[TriLUG] Anyone using rdiff-backup?

Alan Porter via TriLUG trilug at trilug.org
Fri Feb 24 17:33:29 EST 2023



> For versioning you roll your own. See
> 
> http://troubleshooters.com/lpm/200609/200609.htm#Using_hardlinks_to_create_incremental


I rolled my own about 10 years ago, and have been using it ever since.

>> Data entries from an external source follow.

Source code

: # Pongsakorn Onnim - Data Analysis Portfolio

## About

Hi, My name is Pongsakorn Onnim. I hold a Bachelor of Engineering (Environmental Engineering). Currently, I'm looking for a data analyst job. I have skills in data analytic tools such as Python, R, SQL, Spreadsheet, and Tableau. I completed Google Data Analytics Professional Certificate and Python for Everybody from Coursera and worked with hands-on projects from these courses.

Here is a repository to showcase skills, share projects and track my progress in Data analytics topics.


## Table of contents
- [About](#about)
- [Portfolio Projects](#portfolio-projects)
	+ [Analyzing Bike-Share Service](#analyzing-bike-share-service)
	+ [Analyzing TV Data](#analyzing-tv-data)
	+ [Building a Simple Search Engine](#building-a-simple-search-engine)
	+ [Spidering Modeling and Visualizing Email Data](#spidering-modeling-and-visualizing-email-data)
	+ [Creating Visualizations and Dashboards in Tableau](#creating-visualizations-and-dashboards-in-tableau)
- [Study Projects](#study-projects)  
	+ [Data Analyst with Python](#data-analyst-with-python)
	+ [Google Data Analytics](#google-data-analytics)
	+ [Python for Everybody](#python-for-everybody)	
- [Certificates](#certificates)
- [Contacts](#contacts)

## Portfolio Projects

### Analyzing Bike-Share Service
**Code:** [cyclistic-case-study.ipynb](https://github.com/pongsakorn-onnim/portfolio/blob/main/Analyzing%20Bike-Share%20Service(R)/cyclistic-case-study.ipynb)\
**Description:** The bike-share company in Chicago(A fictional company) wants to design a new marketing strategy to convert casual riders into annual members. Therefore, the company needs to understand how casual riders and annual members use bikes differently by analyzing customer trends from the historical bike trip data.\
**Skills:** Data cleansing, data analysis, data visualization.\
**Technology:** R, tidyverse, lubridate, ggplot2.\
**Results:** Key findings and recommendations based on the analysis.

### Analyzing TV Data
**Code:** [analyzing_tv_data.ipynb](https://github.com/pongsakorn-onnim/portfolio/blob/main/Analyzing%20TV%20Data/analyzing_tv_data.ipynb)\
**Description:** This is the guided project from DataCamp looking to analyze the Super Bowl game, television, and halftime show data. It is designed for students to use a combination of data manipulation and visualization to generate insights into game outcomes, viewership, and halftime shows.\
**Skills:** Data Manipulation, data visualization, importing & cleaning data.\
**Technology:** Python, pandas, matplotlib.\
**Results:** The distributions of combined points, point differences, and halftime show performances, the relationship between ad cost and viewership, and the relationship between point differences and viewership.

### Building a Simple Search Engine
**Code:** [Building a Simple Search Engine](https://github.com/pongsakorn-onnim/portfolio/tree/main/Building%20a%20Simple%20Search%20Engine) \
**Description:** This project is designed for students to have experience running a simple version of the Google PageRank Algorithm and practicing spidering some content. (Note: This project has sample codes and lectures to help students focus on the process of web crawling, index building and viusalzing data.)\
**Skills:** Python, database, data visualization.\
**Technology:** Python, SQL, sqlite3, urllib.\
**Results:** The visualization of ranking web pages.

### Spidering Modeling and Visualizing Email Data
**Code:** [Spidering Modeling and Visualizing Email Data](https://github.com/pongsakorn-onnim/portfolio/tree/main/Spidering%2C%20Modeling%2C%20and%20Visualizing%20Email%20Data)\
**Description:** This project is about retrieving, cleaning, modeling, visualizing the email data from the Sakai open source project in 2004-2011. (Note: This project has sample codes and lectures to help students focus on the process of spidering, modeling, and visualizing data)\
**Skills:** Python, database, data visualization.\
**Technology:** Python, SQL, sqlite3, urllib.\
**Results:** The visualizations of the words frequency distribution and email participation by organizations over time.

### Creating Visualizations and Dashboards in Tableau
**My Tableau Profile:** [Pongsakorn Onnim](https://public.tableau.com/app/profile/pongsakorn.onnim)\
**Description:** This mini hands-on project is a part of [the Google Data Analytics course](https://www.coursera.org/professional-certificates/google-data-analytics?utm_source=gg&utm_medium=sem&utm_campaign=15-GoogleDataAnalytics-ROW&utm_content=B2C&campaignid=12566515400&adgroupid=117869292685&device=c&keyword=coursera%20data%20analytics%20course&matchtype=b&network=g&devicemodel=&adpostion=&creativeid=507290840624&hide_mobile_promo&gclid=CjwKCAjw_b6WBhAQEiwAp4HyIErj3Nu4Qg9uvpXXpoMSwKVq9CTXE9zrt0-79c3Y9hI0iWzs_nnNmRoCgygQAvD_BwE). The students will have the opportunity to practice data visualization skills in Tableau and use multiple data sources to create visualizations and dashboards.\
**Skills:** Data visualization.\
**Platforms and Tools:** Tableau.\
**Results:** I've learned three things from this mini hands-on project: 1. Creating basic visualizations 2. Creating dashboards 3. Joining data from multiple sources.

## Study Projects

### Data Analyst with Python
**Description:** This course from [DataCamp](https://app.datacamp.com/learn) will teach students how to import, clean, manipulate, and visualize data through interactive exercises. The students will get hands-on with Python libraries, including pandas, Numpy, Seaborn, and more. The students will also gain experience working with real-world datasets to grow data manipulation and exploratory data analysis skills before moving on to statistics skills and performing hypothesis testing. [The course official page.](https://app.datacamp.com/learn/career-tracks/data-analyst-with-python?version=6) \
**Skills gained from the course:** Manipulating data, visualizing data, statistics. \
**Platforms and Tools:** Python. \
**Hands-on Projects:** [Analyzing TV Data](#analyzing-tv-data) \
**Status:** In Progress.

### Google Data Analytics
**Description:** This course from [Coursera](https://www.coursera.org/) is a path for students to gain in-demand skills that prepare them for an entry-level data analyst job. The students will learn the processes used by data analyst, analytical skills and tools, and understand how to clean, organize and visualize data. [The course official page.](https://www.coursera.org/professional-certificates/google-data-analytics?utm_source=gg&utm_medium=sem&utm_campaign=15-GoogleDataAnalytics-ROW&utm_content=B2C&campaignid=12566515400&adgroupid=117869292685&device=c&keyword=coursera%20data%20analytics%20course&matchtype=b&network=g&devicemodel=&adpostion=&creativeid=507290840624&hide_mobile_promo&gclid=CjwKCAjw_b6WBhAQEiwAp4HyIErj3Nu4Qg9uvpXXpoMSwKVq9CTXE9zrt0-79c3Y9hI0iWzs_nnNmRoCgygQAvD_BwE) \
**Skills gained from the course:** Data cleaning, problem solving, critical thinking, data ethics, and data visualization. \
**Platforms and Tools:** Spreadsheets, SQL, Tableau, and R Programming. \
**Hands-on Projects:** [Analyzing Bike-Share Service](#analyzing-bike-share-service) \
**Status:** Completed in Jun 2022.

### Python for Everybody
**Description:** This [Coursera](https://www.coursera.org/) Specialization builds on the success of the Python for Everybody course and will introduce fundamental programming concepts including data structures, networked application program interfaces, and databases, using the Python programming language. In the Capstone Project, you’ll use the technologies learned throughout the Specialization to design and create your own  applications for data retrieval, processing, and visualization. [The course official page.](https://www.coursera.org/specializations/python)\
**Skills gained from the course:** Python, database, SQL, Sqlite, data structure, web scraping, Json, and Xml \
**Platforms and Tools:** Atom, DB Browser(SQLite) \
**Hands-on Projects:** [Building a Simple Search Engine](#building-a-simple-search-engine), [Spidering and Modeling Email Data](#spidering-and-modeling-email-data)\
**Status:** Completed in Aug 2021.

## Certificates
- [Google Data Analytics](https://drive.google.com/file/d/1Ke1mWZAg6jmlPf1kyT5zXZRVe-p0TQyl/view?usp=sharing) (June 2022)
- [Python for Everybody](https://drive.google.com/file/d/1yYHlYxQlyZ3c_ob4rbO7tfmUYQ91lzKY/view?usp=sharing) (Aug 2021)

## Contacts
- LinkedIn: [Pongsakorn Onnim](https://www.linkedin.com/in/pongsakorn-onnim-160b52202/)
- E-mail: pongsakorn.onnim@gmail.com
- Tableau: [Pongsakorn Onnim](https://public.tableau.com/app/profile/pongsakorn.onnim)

https://github.com/sudoer/flashback

This project started off as a wrapper around "rsback", which was a 
wrapper around "rsync".  But eventually I eliminated the middle man 
entirely.  Now it's just a python script that calls rsync and cp with 
all of the arguments that you'd want.

It does incremental backups on whatever schedule you want... 4 daily 
backups and 10 weekly, whatever.  It aggressively checks for any machine 
that it has not backed up in the required time.  For example, if I turn 
on my laptop after being powered off for a while, within 10 minutes, 
flashback will notice and start backing it up.  Incremental backups 
(with hard links) are super fast.

All of the configuration is done using a couple of text files in /etc, 
and all status is presented using simple text files in 
/var/lib/flashback.  It's made to be set-and-forget -- which backups 
should definitely be.  Restores are manual... ssh into the box and scp 
the restored files back to the machine where it was backed up (using the 
keys you've already exchanged).

It takes almost no resources.  I originally ran it on a Pogo Plug, but 
eventually moved it to a Raspberry Pi with an external USB HDD.